When \(\phi(t) = t \log t - t + 1\), OCE becomes: \[ \hat{\mathcal{R}}_{\tau}(\mathbf{w}) = \tau \log \left( \mathbb{E}_{\mathbf{x}, y} \exp\left( \frac{\ell(h(\mathbf{w}; \mathbf{x}), y)}{\tau} \right) \right). \]
Lemma 2.3.
Let \(\partial \phi^*(t) = \{ s : \phi'^*_-(t) \leq s \leq \phi'^*_+(t) \}\). If \(a < b\), then\[ 0 \leq \phi'^*_+(a) \leq \phi'^*_-(b). \]
Proof.
Due to the definition \(\phi^*(s) = \max_{t
\geq 0} ts - \phi(t)\), we have \(\partial \phi^*(s) \geq 0\), which
indicates that \(\phi^*\) is
non-decreasing. Since \(\phi^*\) is
also convex, the conclusion follows from convex analysis.
Lemma 2.4.
For any \(\tau > 0\), \(\mathbf{w} \in \mathbb{R}^d\), it holds that \(\hat{\mathcal{R}}_\tau(\mathbf{w}) \geq \mathcal{R}(\mathbf{w})\).Proof.

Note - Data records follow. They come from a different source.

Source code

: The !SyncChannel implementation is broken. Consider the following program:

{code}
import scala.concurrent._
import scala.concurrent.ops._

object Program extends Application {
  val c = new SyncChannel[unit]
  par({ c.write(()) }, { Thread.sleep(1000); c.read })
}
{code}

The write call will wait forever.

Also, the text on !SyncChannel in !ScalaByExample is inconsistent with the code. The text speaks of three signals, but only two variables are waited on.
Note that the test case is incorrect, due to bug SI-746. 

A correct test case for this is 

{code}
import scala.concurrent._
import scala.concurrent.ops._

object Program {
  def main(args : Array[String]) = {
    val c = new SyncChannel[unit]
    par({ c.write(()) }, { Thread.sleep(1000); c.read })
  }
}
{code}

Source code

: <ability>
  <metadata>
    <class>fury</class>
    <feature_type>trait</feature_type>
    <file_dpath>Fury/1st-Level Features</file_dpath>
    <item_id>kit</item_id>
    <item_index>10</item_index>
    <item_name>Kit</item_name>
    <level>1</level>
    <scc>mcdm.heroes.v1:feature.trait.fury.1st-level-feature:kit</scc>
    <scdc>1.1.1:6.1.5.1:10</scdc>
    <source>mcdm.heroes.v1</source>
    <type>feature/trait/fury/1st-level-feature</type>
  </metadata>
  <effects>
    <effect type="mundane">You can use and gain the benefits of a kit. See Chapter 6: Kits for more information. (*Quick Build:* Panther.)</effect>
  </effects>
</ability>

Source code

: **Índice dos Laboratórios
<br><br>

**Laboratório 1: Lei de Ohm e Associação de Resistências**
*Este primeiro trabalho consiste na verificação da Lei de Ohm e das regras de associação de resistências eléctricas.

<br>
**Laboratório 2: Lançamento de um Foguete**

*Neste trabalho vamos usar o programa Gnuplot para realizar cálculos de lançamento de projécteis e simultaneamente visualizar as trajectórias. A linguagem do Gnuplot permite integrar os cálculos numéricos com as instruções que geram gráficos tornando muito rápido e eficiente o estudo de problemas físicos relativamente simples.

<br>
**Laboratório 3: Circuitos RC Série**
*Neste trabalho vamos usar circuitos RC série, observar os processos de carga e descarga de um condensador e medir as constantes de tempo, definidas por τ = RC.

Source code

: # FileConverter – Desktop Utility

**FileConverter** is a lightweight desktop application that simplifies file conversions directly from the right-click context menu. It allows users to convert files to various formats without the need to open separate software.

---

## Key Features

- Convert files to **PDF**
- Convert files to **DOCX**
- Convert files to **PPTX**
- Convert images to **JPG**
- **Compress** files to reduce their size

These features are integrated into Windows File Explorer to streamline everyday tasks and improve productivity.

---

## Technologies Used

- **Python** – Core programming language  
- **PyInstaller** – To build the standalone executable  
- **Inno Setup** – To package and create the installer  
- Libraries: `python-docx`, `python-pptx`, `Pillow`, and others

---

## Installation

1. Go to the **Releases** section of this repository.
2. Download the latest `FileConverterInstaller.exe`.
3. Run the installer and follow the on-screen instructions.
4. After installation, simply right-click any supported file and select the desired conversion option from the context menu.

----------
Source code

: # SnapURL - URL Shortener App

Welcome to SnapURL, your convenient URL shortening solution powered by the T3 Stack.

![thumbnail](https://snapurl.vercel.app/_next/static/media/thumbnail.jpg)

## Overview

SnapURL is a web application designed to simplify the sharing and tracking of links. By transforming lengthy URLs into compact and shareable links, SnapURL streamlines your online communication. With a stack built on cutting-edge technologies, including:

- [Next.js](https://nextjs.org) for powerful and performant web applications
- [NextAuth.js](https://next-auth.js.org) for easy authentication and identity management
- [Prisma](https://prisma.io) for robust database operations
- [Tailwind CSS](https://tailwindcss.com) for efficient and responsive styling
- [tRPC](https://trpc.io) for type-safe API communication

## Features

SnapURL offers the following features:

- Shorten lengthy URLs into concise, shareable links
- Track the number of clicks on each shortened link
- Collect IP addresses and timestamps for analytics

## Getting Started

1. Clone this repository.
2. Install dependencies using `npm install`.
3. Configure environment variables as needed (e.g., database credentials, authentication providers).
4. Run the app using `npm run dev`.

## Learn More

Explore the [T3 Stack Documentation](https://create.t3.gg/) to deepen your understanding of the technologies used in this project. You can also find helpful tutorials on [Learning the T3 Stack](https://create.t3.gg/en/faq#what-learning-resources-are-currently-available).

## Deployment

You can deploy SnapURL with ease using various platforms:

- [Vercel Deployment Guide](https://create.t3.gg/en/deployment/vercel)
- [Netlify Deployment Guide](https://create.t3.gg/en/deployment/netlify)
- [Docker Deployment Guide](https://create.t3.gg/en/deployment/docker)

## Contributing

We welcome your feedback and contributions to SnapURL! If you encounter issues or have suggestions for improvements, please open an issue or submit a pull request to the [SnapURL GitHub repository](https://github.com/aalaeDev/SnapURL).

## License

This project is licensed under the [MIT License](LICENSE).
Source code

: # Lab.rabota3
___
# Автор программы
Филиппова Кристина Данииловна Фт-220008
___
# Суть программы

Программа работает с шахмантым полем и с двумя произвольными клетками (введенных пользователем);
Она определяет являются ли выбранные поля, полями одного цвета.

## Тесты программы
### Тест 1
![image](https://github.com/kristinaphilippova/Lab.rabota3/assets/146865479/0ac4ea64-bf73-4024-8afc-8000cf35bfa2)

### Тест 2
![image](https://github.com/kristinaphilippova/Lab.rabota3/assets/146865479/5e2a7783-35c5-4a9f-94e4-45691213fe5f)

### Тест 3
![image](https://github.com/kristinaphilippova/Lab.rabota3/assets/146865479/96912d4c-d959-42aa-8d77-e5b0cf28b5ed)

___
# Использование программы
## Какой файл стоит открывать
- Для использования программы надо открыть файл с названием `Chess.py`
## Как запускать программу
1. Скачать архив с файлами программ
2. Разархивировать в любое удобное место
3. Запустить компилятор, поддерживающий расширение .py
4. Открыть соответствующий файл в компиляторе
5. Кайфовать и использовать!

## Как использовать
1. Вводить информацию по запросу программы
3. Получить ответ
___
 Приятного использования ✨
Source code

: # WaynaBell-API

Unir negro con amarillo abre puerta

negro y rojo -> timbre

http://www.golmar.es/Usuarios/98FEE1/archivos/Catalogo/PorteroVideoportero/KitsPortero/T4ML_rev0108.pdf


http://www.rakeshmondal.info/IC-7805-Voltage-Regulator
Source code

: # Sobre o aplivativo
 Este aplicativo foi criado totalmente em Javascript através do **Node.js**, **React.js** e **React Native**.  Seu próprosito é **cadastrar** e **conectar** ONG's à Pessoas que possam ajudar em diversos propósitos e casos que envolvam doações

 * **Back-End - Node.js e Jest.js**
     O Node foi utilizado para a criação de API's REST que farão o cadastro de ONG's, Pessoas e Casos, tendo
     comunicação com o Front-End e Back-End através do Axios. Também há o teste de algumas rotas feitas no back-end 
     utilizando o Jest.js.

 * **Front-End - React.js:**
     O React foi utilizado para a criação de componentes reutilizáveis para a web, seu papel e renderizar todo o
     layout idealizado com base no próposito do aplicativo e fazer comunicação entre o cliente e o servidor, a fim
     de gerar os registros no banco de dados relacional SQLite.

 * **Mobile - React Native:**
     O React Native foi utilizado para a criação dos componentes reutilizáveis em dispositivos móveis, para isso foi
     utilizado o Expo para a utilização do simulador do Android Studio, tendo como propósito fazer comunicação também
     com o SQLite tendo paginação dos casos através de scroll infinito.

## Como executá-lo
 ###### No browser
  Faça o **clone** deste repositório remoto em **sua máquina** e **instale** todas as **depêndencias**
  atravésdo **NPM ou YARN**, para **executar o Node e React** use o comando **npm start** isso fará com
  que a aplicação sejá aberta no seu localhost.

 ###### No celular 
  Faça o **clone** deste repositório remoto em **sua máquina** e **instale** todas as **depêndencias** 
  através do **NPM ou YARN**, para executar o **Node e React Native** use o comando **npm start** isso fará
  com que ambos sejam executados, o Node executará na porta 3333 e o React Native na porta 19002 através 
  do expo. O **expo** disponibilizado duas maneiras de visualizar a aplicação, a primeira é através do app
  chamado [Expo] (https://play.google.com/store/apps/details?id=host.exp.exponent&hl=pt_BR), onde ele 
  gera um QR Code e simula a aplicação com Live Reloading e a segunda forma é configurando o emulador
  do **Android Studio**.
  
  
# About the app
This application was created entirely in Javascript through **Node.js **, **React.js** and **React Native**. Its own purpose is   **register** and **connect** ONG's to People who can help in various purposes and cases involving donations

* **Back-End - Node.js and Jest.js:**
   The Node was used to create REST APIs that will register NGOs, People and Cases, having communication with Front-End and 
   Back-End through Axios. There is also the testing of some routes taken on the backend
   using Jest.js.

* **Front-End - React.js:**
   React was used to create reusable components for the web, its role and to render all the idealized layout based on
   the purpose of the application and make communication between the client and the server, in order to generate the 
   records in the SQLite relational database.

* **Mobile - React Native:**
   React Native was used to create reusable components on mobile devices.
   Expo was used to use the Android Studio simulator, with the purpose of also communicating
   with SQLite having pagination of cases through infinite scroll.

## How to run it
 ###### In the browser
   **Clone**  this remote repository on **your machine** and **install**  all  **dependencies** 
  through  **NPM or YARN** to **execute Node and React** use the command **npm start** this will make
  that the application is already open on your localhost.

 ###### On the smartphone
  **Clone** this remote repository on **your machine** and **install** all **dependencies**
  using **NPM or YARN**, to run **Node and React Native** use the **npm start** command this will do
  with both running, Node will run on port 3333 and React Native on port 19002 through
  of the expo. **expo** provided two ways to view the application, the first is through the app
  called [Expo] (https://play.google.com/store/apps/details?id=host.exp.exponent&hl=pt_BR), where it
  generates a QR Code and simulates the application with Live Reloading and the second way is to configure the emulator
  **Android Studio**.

Since \(\phi(1) = 0\), then \(\phi^*(s) = \max_{t \geq 0} ts - \phi(t) \geq s -
\phi(1) = s\). Hence, \[\begin{align*}
\hat{\mathcal{R}}_{\tau}(\mathbf{w}) &= \min_{\mu} \, \tau \,
\mathbb{E}_{\mathbf{x}, y} \, \phi^*\left( \frac{\ell(h(\mathbf{w};
\mathbf{x}), y) - \mu}{\tau} \right) + \mu \\
&\geq \min_{\mu} \, \tau \, \mathbb{E}_{\mathbf{x}, y} \left(
\frac{\ell(h(\mathbf{w}; \mathbf{x}), y) - \mu}{\tau} \right) + \mu \\
&= \mathcal{R}(\mathbf{w}).
\end{align*}\]
💡 Why it matters:
Lemma 2.3 implies that a data point with a larger loss \(\ell(h(\mathbf{w}; \mathbf{x}), y)\) will have a higher weight in the gradient calculation in terms of \(\mathbf{w}\).

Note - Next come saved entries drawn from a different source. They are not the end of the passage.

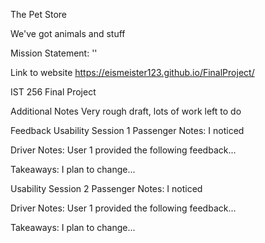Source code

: The Pet Store

We've got animals and stuff


Mission Statement: ''

Link to website
https://eismeister123.github.io/FinalProject/

IST 256 Final Project

Additional Notes
Very rough draft, lots of work left to do

Feedback
Usability Session 1
Passenger Notes: I noticed

Driver Notes: User 1 provided the following feedback...

Takeaways: I plan to change...

Usability Session 2
Passenger Notes: I noticed

Driver Notes: User 1 provided the following feedback...

Takeaways: I plan to change...
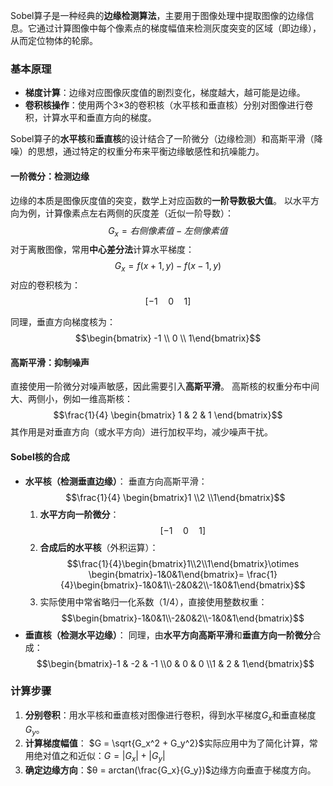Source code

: Sobel算子是一种经典的**边缘检测算法**，主要用于图像处理中提取图像的边缘信息。它通过计算图像中每个像素点的梯度幅值来检测灰度突变的区域（即边缘），从而定位物体的轮廓。
### 基本原理

- **梯度计算**：边缘对应图像灰度值的剧烈变化，梯度越大，越可能是边缘。
- **卷积核操作**：使用两个3×3的卷积核（水平核和垂直核）分别对图像进行卷积，计算水平和垂直方向的梯度。

Sobel算子的**水平核**和**垂直核**的设计结合了一阶微分（边缘检测）和高斯平滑（降噪）的思想，通过特定的权重分布来平衡边缘敏感性和抗噪能力。

#### 一阶微分：检测边缘

边缘的本质是图像灰度值的突变，数学上对应函数的**一阶导数极大值**。 以水平方向为例，计算像素点左右两侧的灰度差（近似一阶导数）：
$$G_x=右侧像素值−左侧像素值$$
对于离散图像，常用**中心差分法**计算水平梯度：  
$$G_{x}=f(x+1,y)-f(x-1,y)$$
对应的卷积核为：$$[-1 \quad 0 \quad 1]$$

同理，垂直方向梯度核为：
$$\begin{bmatrix}
-1 \\
0 \\
1\end{bmatrix}$$

#### 高斯平滑：抑制噪声

直接使用一阶微分对噪声敏感，因此需要引入**高斯平滑**。 高斯核的权重分布中间大、两侧小，例如一维高斯核：
$$\frac{1}{4} \begin{bmatrix} 1 & 2 & 1 \end{bmatrix}$$
其作用是对垂直方向（或水平方向）进行加权平均，减少噪声干扰。

#### Sobel核的合成

- **水平核（检测垂直边缘）**：
    垂直方向高斯平滑：$$\frac{1}{4} \begin{bmatrix}1 \\2 \\1\end{bmatrix}$$
	1. **水平方向一阶微分**：$$[-1 \quad 0 \quad 1]$$
	2. **合成后的水平核**（外积运算）：$$\frac{1}{4}\begin{bmatrix}1\\2\\1\end{bmatrix}\otimes \begin{bmatrix}-1&0&1\end{bmatrix}= \frac{1}{4}\begin{bmatrix}-1&0&1\\-2&0&2\\-1&0&1\end{bmatrix}$$
	3. 实际使用中常省略归一化系数（1/4），直接使用整数权重：$$\begin{bmatrix}-1&0&1\\-2&0&2\\-1&0&1\end{bmatrix}$$
- **垂直核（检测水平边缘）**： 同理，由**水平方向高斯平滑**和**垂直方向一阶微分**合成：$$\begin{bmatrix}-1 & -2 & -1 \\0 & 0 & 0 \\1 & 2 & 1\end{bmatrix}$$
### 计算步骤

1. **分别卷积**：用水平核和垂直核对图像进行卷积，得到水平梯度$G_x$​和垂直梯度$G_y$。
2. **计算梯度幅值**： $G = \sqrt{G_x^2 + G_y^2}$实际应用中为了简化计算，常用绝对值之和近似：$G = |G_x| + |G_y|$
3. **确定边缘方向**：$θ = arctan(\frac{G_x}{G_y})$边缘方向垂直于梯度方向。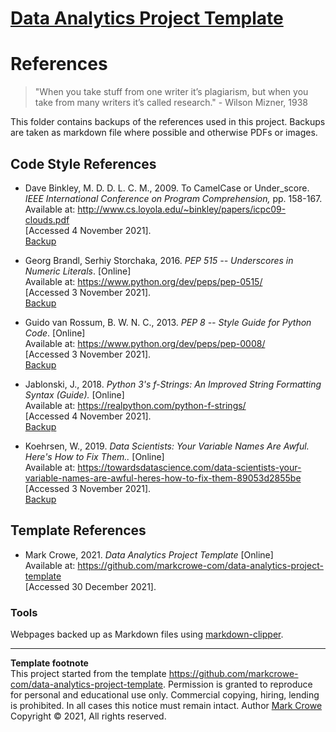 # [Data Analytics Project Template](./../../../)

# References

> "When you take stuff from one writer it’s plagiarism, but when you take from many writers it’s called research." - Wilson Mizner, 1938

This folder contains backups of the references used in this project.  Backups are taken as markdown file where possible and otherwise PDFs or images.

## Code Style References

- <span id="DaveBinkley2009" />Dave Binkley, M. D. D. L. C. M., 2009. To CamelCase or Under_score.
*IEEE International Conference on Program Comprehension,* pp. 158-167.
Available at: http://www.cs.loyola.edu/~binkley/papers/icpc09-clouds.pdf  
\[Accessed 4 November 2021\].  
[Backup](2021-11nov-04-to-camel-case-or-under-score.pdf)

- <span id="GeorgBrandl2016" />Georg Brandl, Serhiy Storchaka, 2016. *PEP 515 -- Underscores in Numeric Literals*. \[Online\]  
Available at: https://www.python.org/dev/peps/pep-0515/  
\[Accessed 3 November 2021\].  
[Backup](2021-11nov-03-pep-515-underscores-in-numeric-literals.md)

- <span id="GuidoVanRossum2013" />Guido van Rossum, B. W. N. C., 2013. *PEP 8 -- Style Guide for Python Code*. \[Online\]  
Available at: https://www.python.org/dev/peps/pep-0008/  
\[Accessed 3 November 2021\].  
[Backup](2021-11nov-03-pep-8-style-guide-for-python-code.md)

- <span id="Jablonski2018" />Jablonski, J., 2018. *Python 3's f-Strings: An Improved String
Formatting Syntax (Guide).* \[Online\]  
Available at: https://realpython.com/python-f-strings/  
\[Accessed 4 November 2021\].  
[Backup](2021-11nov-04-python-3-f-strings.md)

- <span id="Koehrsen2019" />Koehrsen, W., 2019. *Data Scientists: Your Variable Names Are Awful.
Here's How to Fix Them..* \[Online\]  
Available at:
https://towardsdatascience.com/data-scientists-your-variable-names-are-awful-heres-how-to-fix-them-89053d2855be  
\[Accessed 3 November 2021\].  
[Backup](2021-11nov-03-data-scientists-your-variable-names-are-awful.md)

## Template References

- <span id="MarkCrowe2021" />Mark Crowe, 2021. *Data Analytics Project Template* \[Online\]  
Available at:
https://github.com/markcrowe-com/data-analytics-project-template  
\[Accessed 30 December 2021\].  

### Tools
Webpages backed up as Markdown files using [markdown-clipper](https://chrome.google.com/webstore/detail/markdown-clipper/cjedbglnccaioiolemnfhjncicchinao).

---
**Template footnote**  
This project started from the template <https://github.com/markcrowe-com/data-analytics-project-template>. Permission is granted to reproduce for personal and educational use only. Commercial copying, hiring, lending is prohibited. In all cases this notice must remain intact. Author [Mark Crowe](https://github.com/markcrowe-com/) Copyright &copy; 2021, All rights reserved.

Lemma 2.4 indicates that OCE is a stronger measure than the expected risk. A small OCE will imply a small expected risk, while the reverse is not necessarily true.Based on OCE, we can define the excess risk \(\hat{\mathcal{R}}_{\tau}(\mathbf{w}) - \min_{\mathbf{w} \in \mathcal{W}} \hat{\mathcal{R}}_{\tau}(\mathbf{w})\) and decompose it into an optimization error and a generalization error.
2.2.3 Group Distributionally Robust Optimization
Group DRO is an extension of DRO by aggregating data into groups and using DRO on the group level to formulate a robust risk function. It is helpful for promoting equity of the learned model and mitigating the impact of spurious correlations that exist between the label and some features, by using prior knowledge to group the data.
Let us consider an illustrative example of classifying waterbird images from landbird images. The training data may have the same number of waterbird images and landbird images. However, most waterbird images may have water in the background and most landbird images may have land in the background. Standard empirical risk minimization may learn spurious correlation between the class labels (e.g., waterbird) and the specific value of some attribute (e.g., the water background). As a consequence, the model may perform poorly on waterbird images with land background.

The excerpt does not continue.